Edit: removed "and LinearAlgebra". Was: "AlphaZero, MKL and LinearAlgebra as the only additional Julia packages installed." Is: "AlphaZero, MKL as the only additional Julia packages installed."
I have been able to achieve significantly (~ order of magnitude) shorter times when using multiple workers (distributed) and threads than only multiple threads.
@idevcde thanks for your insights, could you provide some more information on how many workers and threads you were using depending on the number of available CPUs to achieve best results?
Did you look at the ratio of time spent in GC in the generated report?
@jonathan-laurent I had a look at some of the performance plots and it seems that GC in multi-processing is very small, but for only multi-threading is at around 40% of self-play (I didn't use both at the same time yet). In one multi-processing run GC jumped from 5% to 30% at iteration 28, though. I don't know, if swapping became necessary at this point.
@johannes-fischer Thanks! This seems to indicate that a lot of the overhead we're seeing here comes from the GC not performing great with multiple heavily allocating threads.
I am not sure the performance drop you are seeing has anything to do with swapping as I would expect swapping to slow down the program uniformly, but it is not the first weird GC behavior I have been observing.
@johannes-fischer
thanks for your insights, could you provide some more information on how many workers and threads you were using depending on the number of available CPUs to achieve best results?
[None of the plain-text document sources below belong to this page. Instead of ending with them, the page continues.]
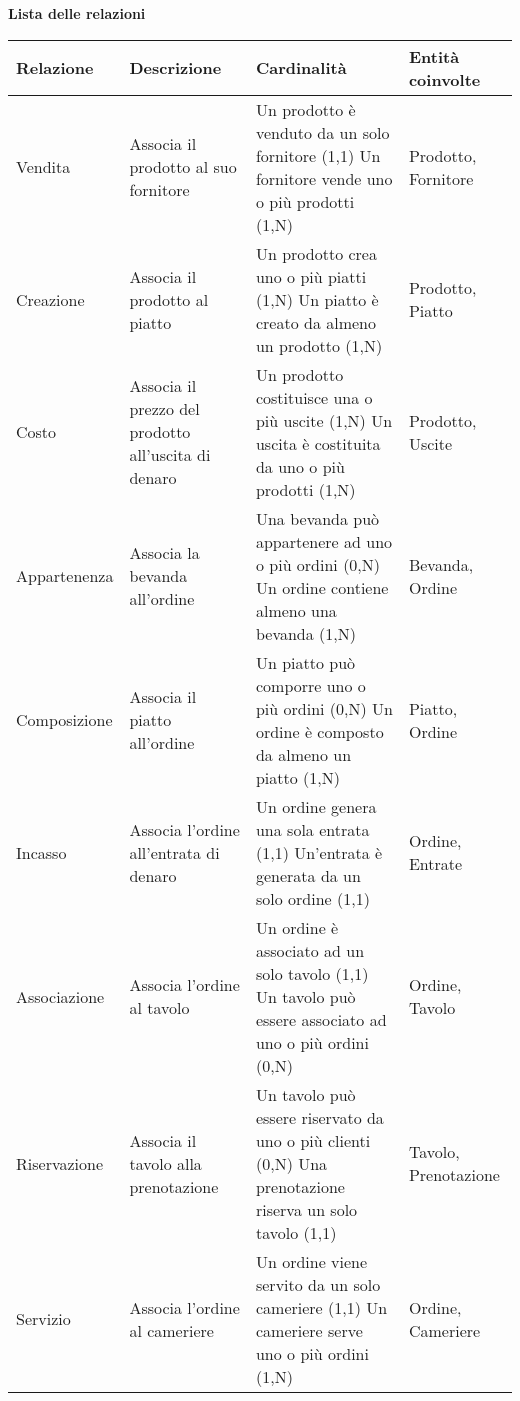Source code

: \textbf{Lista delle relazioni} %
\begin{longtable}{p{2.5cm} p{3cm} p{5.5cm} p{3cm}}
    \midrule
    \textbf{Relazione} & \textbf{Descrizione} & \textbf{Cardinalità} & \textbf{Entità coinvolte} \\ \midrule
    Vendita & Associa il prodotto al suo fornitore & Un prodotto è venduto da un solo fornitore (1,1) \newline Un fornitore vende uno o più prodotti (1,N) & Prodotto, Fornitore \\ \midrule
    Creazione & Associa il prodotto al piatto & Un prodotto crea uno o più piatti (1,N) \newline Un piatto è creato da almeno un prodotto (1,N) & Prodotto, Piatto \\ \midrule
    Costo & Associa il prezzo del prodotto all'uscita di denaro & Un prodotto costituisce una o più uscite (1,N) \newline Un uscita è costituita da uno o più prodotti (1,N) & Prodotto, Uscite \\ \midrule
    Appartenenza & Associa la bevanda all'ordine & Una bevanda può appartenere ad uno o più ordini (0,N) \newline Un ordine contiene almeno una bevanda (1,N) & Bevanda, Ordine \\ \midrule
    Composizione & Associa il piatto all'ordine & Un piatto può comporre uno o più ordini (0,N) \newline Un ordine è composto da almeno un piatto (1,N) & Piatto, Ordine \\ \midrule
    Incasso & Associa l'ordine all'entrata di denaro & Un ordine genera una sola entrata (1,1) \newline Un'entrata è generata da un solo ordine (1,1) & Ordine, Entrate \\ \midrule
    Associazione & Associa l'ordine al tavolo & Un ordine è associato ad un solo tavolo (1,1) \newline Un tavolo può essere associato ad uno o più ordini (0,N) & Ordine, Tavolo \\ \midrule
    Riservazione & Associa il tavolo alla prenotazione & Un tavolo può essere riservato da uno o più clienti (0,N) \newline Una prenotazione riserva un solo tavolo (1,1) & Tavolo, Prenotazione \\ \midrule
    Servizio & Associa l'ordine al cameriere & Un ordine viene servito da un solo cameriere (1,1) \newline Un cameriere serve uno o più ordini (1,N) & Ordine, Cameriere \\ \midrule

\end{longtable}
I am not sure if those are the absolute best possible results. Please be advised that I am new to this topic. However, I have tried more than a few different combinations. I am providing additional info.
My observations are related to 11 iterations. In general I have used mostly two machines (please see below) with default settings of AlphaZero v0.5.1. (the only change being gpu set to false in the parameters file). I used two versions of Julia (1.6.1 and 1.7.0-beta3.0). It was run on Ubuntu 20.04.3 LTS (Focal Fossa).
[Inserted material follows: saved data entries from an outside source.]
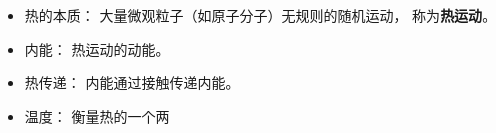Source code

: 
\begin{issues}
\issueDraft
\end{issues}

\begin{itemize}
\item 热的本质： 大量微观粒子（如原子分子）无规则的随机运动， 称为\textbf{热运动}。
\item 内能： 热运动的动能。
\item 热传递： 内能通过接触传递内能。
\item 温度： 衡量热的一个两
\end{itemize}
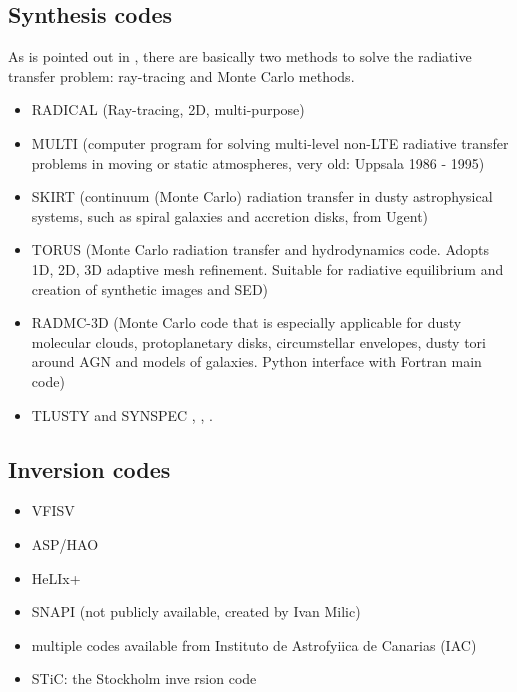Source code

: \documentclass[../main/main.tex]{subfiles}
\begin{document}
\subsection{Synthesis codes}
As is pointed out in \cite{PinteChristophe2015CRT}, there are basically two methods to solve the radiative transfer problem: ray-tracing and Monte Carlo methods.

\begin{itemize}
\item RADICAL \cite{RADICAL}  (Ray-tracing, 2D, multi-purpose)
\item MULTI \cite{MULTI} \cite{Carlsson1986} (computer program for solving multi-level non-LTE radiative transfer problems in moving or static atmospheres, very old: Uppsala 1986 - 1995)
\item SKIRT \cite{Camps2015} (continuum (Monte Carlo) radiation transfer in dusty astrophysical systems, such as spiral galaxies and accretion disks, from Ugent)
\item TORUS \cite{Harries2019} (Monte Carlo radiation transfer and hydrodynamics code. Adopts 1D, 2D, 3D adaptive mesh refinement. Suitable for radiative equilibrium and creation of synthetic images and SED)
\item RADMC-3D \cite{RADMC3D} (Monte Carlo code that is especially applicable for dusty molecular clouds, protoplanetary disks, circumstellar envelopes, dusty tori around AGN and models of galaxies. Python interface with Fortran main code)
\item TLUSTY and SYNSPEC \cite{Hubeny2017}, \cite{Hubeny2017a}, \cite{Hubeny2017b}.
\end{itemize}

\subsection{Inversion codes}
\begin{itemize}
\item VFISV
\item ASP/HAO
\item HeLIx+
\item SNAPI (not publicly available, created by Ivan Milic)
\item multiple codes available from Instituto de Astrofyiica de Canarias (IAC)
\item STiC: the Stockholm inve rsion code
\end{itemize}
\end{document}
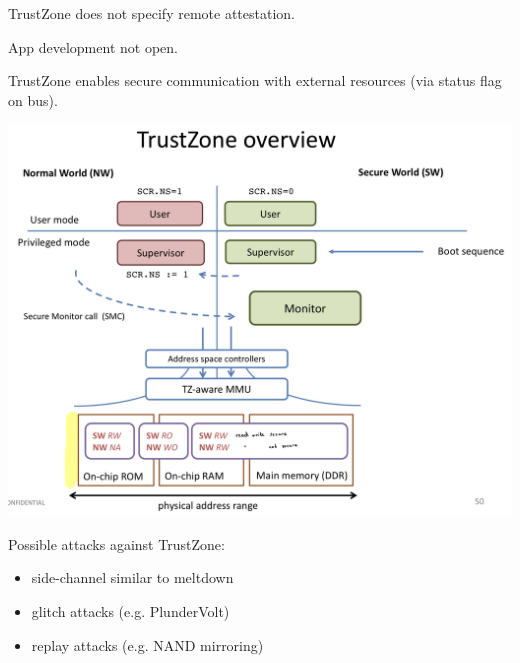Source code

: TrustZone does not specify remote attestation.

App development not open.

TrustZone enables secure communication with external resources (via status flag on bus).

\begin{center}
    \includegraphics[width=0.8\linewidth]{images/mobile_sec_TrustZoneOverview.png}
\end{center}

Possible attacks against TrustZone: \vspace{-1.5mm}
\begin{itemize}
    \item side-channel similar to meltdown
    \item glitch attacks (e.g. PlunderVolt)
    \item replay attacks (e.g. NAND mirroring)
\end{itemize}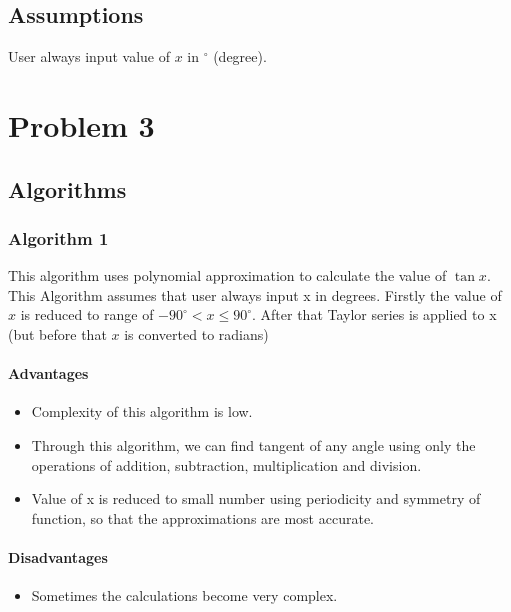 \documentclass{article}
\begin{document}
\section{Assumptions}
User always input value of $x$ in \(^{\circ}\) (degree).

\pagebreak
\chapter{Problem 3}
\section{Algorithms}
\subsection{Algorithm 1}
This algorithm uses polynomial approximation to calculate the value of $\tan x$. This Algorithm assumes that user always input x in degrees. Firstly the value of $x$ is reduced to range of  \(-90^{\circ}<x\leq90^{\circ}\). After that Taylor series is applied to x (but before that $x$ is converted to radians)
\subsubsection{Advantages}
\begin{itemize}
    \item Complexity of this algorithm is low.
    \item Through this algorithm, we can find tangent of any angle using only the operations of addition, subtraction, multiplication and division. 
    \item Value of x is reduced to small number using periodicity and symmetry of function, so that the approximations are most accurate.
\end{itemize}
\subsubsection{Disadvantages}
\begin{itemize}
    
    \item Sometimes the calculations become very complex.
    
\end{itemize}
\end{document}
The conclusions are based on free observations, which means I have not done any statistical calculations and that there might be some slight additional deviations to the ones I listed above which I am not covering in detail. For example, I might have used for any particular training a gpu set to true on a CPU only machine or a slightly different version of Ubuntu or a very slightly different version of AlphaZero. However, this would be rather a very rare situation.
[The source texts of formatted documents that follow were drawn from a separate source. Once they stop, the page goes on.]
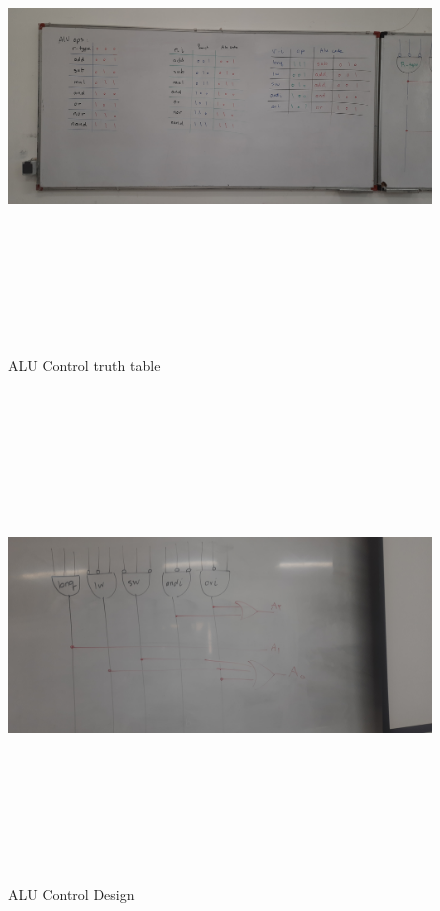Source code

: \documentclass[12pt, dvipsnames, svgnames, x11names, oneside]{book}
\begin{document}
			\begin{figure}[H]
				\begin{center}
					\includegraphics[width=18cm, height=13cm, angle=90]{./images/aluctrl}
				\end{center}
				\caption{ALU Control truth table}							
			\end{figure}
		
			\begin{figure}[H]
				\begin{center}
					\includegraphics[width=18cm, height=13cm, angle=90]{./images/aluctl}
				\end{center}
				\caption{ALU Control Design}							
			\end{figure}
\end{document}
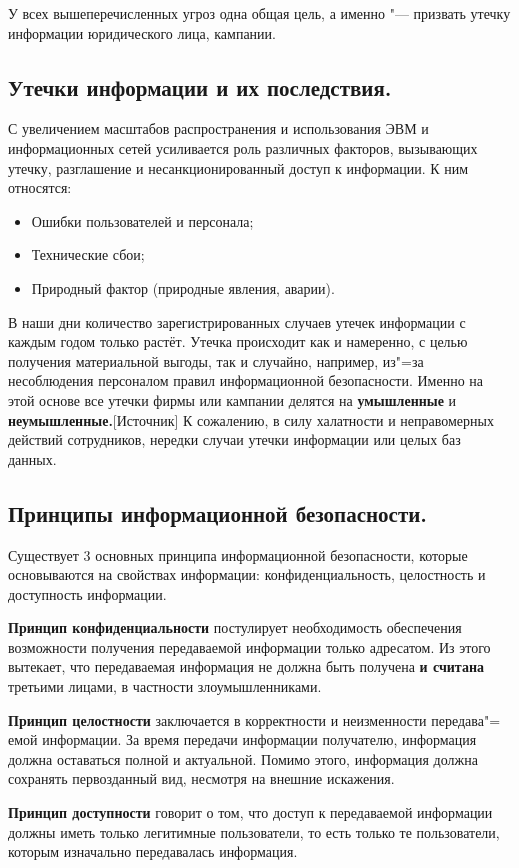 У всех вышеперечисленных угроз одна общая цель, а именно "--- призвать утечку информации юридического лица, кампании.

\newpage
\subsection{Утечки информации и их последствия.}
С увеличением масштабов распространения и использования ЭВМ и информационных сетей усиливается роль различных факторов, вызывающих утечку, 
разглашение и несанкционированный доступ к информации. К ним относятся:
\begin{itemize}
    \item Ошибки пользователей и персонала;
    \item Технические сбои;
    \item Природный фактор (природные явления, аварии).
\end{itemize}
В наши дни количество зарегистрированных случаев утечек информации с каждым годом только растёт. Утечка происходит как и намеренно, с целью получения
материальной выгоды, так и случайно, например, из"=за несоблюдения персоналом правил информационной безопасности. Именно на этой основе все утечки фирмы или кампании
делятся на \textbf{умышленные} и \textbf{неумышленные.}[Источник] К сожалению, в силу халатности и неправомерных действий сотрудников, нередки случаи утечки информации или целых
баз данных.

\subsection{Принципы информационной безопасности.}
Существует 3 основных принципа информационной безопасности, которые основываются на свойствах информации: конфиденциальность, целостность и доступность информации.

\textbf{Принцип конфиденциальности} постулирует необходимость обеспечения возможности получения передаваемой информации только адресатом. Из этого вытекает, что передаваемая информация
не должна быть получена \textbf{и считана} третьими лицами, в частности злоумышленниками.

\textbf{Принцип целостности} заключается в корректности и неизменности передава"=
емой информации. За время передачи информации получателю, информация должна оставаться полной и актуальной.
Помимо этого, информация должна сохранять первозданный вид, несмотря на внешние искажения.

\textbf{Принцип доступности} говорит о том, что доступ к передаваемой информации должны иметь только легитимные пользователи, то есть только те пользователи, которым изначально
передавалась информация.

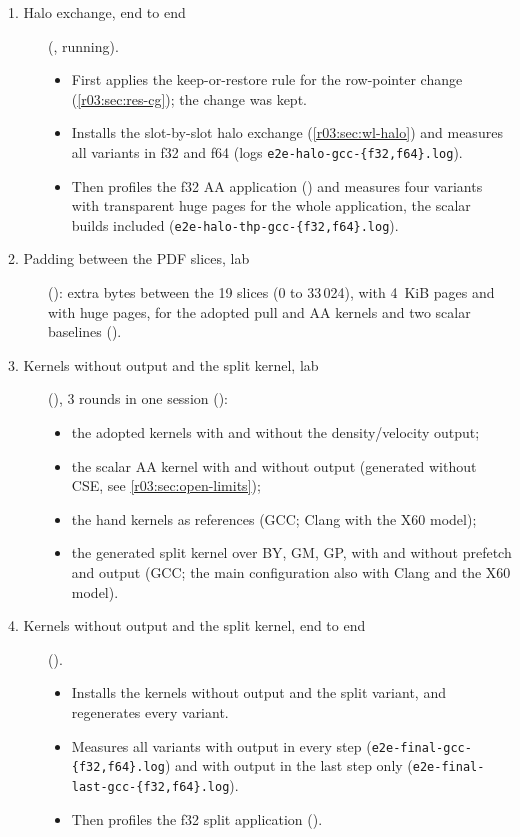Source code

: \begin{r03pending}
\begin{description}
  \item[1. Halo exchange, end to end] (, running).
        \begin{itemize}
          \item First applies the keep-or-restore rule for the row-pointer change
                (\cref{r03:sec:res-cg}); the change was kept.
          \item Installs the slot-by-slot halo exchange (\cref{r03:sec:wl-halo}) and measures
                all variants in f32 and f64 (logs \texttt{e2e-halo-gcc-\{f32,f64\}.log}).
          \item Then profiles the f32 AA application () and measures four
                variants with transparent huge pages for the whole application, the scalar builds
                included (\texttt{e2e-halo-thp-gcc-\{f32,f64\}.log}).
        \end{itemize}
  \item[2. Padding between the PDF slices, lab] (): extra
        bytes between the 19 slices (0 to 33\,024), with 4~KiB pages and with huge pages, for the
        adopted pull and AA kernels and two scalar baselines ().
  \item[3. Kernels without output and the split kernel, lab] (),
        3 rounds in one session ():
        \begin{itemize}
          \item the adopted kernels with and without the density/velocity output;
          \item the scalar AA kernel with and without output (generated without CSE, see
                \cref{r03:sec:open-limits});
          \item the hand kernels as references (GCC; Clang with the X60 model);
          \item the generated split kernel over BY, GM, GP, with and without prefetch and output
                (GCC; the main configuration also with Clang and the X60 model).
        \end{itemize}
  \item[4. Kernels without output and the split kernel, end to end]
        ().
        \begin{itemize}
          \item Installs the kernels without output and the split variant, and regenerates every
                variant.
          \item Measures all variants with output in every step
                (\texttt{e2e-final-gcc-\{f32,f64\}.log}) and with output in the last step only
                (\texttt{e2e-final-last-gcc-\{f32,f64\}.log}).
          \item Then profiles the f32 split application ().
        \end{itemize}
\end{description}
\end{r03pending}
One machine I used is Intel(R) Xeon(R) Gold 6128 CPU @ 3.40GHz with 192GB RAM (this is 6 physical cores per socket with 2 sockets which means 12 physical and 24 logical cores). The other one is Intel(R) Xeon(R) Platinum 8153 CPU @ 2.00GHz with 384GB RAM (this is 16 physical cores per socket with 2 sockets which means 32 physical and 64 logical cores). All the findings are related to those two machines.
I have also tried Intel(R) Core(TM) i9-10920X CPU @ 3.50GHz with 32GB RAM and Intel(R) Xeon(R) E-2176G CPU @ 3.70GHz with 64GB RAM. However, due to the limited RAM footprint my trainings crashed very shortly or quite shortly after the start.
I think that I achieved the best results in terms of computational time per iteration when using maximum number of available logical threads and maximum number of available logical distributed workers. I would say that using distributed workers run only on physical cores and at the same time using threads run only on physical cores is increasing computational time by more or less 10%. In addition I would say that using only distributed workers (no matter if they are run only on physical or on all logical cores) and not using threads at all is increasing computational time by additional 10%. As I wrote in my previous post, I would say that using only all available logical threads and not using distributed workers at all, makes the first part of the training (Self play) very slow, like 10 times slower. Moreover, as I wrote earlier, I saw full utilization of CPU (observed in "top -H" on Linux) only during the first part of the training (Self play). During later stages, I saw only about 8 workers mostly fully utilized and additional few (like additional 2 to 4) utilized at 5 to 25% from time to time). As I wrote earlier, I was able to run iteration 1 to 9 (average calculation time per 1 iteration was about 15.5h) on the first machine with 192GB RAM. Than I had to use a machine with more RAM as 192GB was insufficient. During iteration 11 on the second machine with 384GB RAM, the highest RAM utilization I spotted was about 320GB. Average calculation time for iteration 10 and 11 was about 22h (maybe slightly less, as in those cases I was not able to get very precise timings as calculations for next iteration started before I sent a break commands). At iteration 11 [julia -t 64 mytraining1.jl / using Distributed and addprocs(64)] I see the following results:
Starting iteration 11
Starting self-play
Progress: 100%|█████████████████████████████████████| Time: 3:48:29
Generating 12 samples per second on average
Average exploration depth: 9.4
MCTS memory footprint per worker: 6.02MB
Experience buffer size: 800,000 (346,387 distinct boards)
Starting learning
Optimizing the loss
Loss Lv Lp Lreg Linv Hp Hpnet
0.3465 0.0973 0.1467 0.1022 0.0001 0.6879 0.8369
0.3468 0.1010 0.1451 0.1004 0.0002 0.6879 0.8392
Launching a checkpoint evaluation
Progress: 100%|███████████████████████████████████| Time: 6:31:51
Average reward: +0.41 (58% won, 26% draw, 16% lost, network replaced), redundancy: 51.7%
Running benchmark: AlphaZero against MCTS (1000 rollouts)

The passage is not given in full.